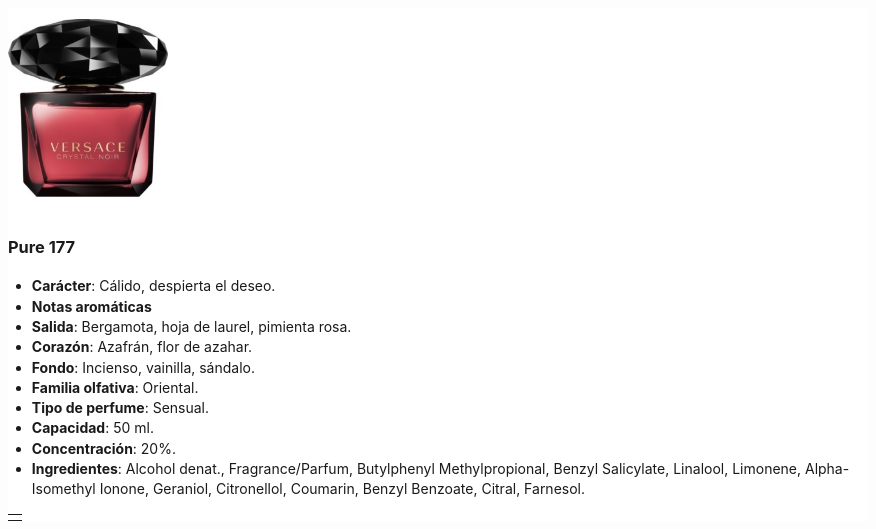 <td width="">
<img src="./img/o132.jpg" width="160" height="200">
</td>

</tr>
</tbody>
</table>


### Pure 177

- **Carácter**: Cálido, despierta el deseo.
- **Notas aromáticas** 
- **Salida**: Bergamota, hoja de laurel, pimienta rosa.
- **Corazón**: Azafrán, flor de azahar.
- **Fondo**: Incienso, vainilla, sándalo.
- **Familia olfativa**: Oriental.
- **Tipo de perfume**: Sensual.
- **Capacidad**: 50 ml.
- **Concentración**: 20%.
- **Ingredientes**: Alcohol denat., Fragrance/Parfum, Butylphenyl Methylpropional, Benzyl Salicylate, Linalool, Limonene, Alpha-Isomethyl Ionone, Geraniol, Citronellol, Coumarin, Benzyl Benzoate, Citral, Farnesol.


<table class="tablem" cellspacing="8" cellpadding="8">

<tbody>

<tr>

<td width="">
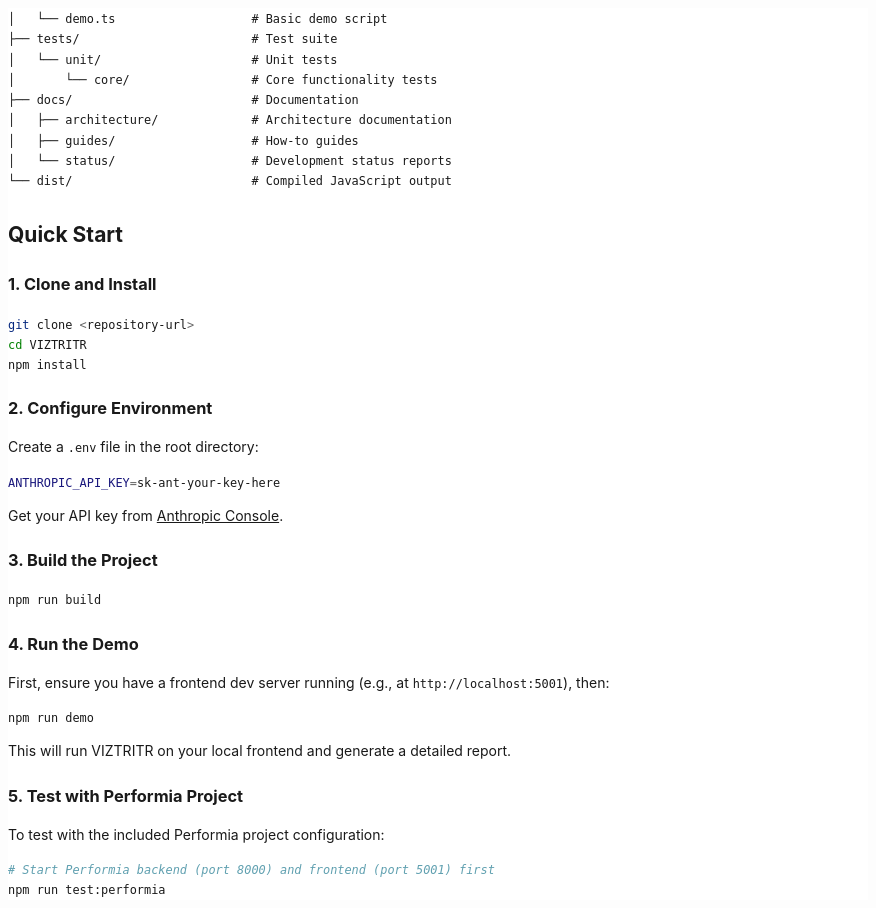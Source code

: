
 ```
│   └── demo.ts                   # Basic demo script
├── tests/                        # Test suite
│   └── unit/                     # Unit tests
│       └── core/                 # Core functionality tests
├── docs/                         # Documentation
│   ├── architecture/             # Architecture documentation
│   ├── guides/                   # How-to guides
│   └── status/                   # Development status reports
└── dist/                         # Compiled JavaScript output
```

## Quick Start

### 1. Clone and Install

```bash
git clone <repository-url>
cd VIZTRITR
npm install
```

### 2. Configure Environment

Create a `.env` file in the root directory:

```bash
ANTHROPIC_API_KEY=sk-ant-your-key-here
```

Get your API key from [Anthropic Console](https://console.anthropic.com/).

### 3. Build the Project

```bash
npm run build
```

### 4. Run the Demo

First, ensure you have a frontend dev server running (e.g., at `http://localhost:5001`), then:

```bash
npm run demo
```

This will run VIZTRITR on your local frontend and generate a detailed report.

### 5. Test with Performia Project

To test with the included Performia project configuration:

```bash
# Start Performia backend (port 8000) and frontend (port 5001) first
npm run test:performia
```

:::

# Assignment
Every line of the records above where the string "VIZTRITR" is found should be copied.

# Your response
cd VIZTRITR
This will run VIZTRITR on your local frontend and generate a detailed report.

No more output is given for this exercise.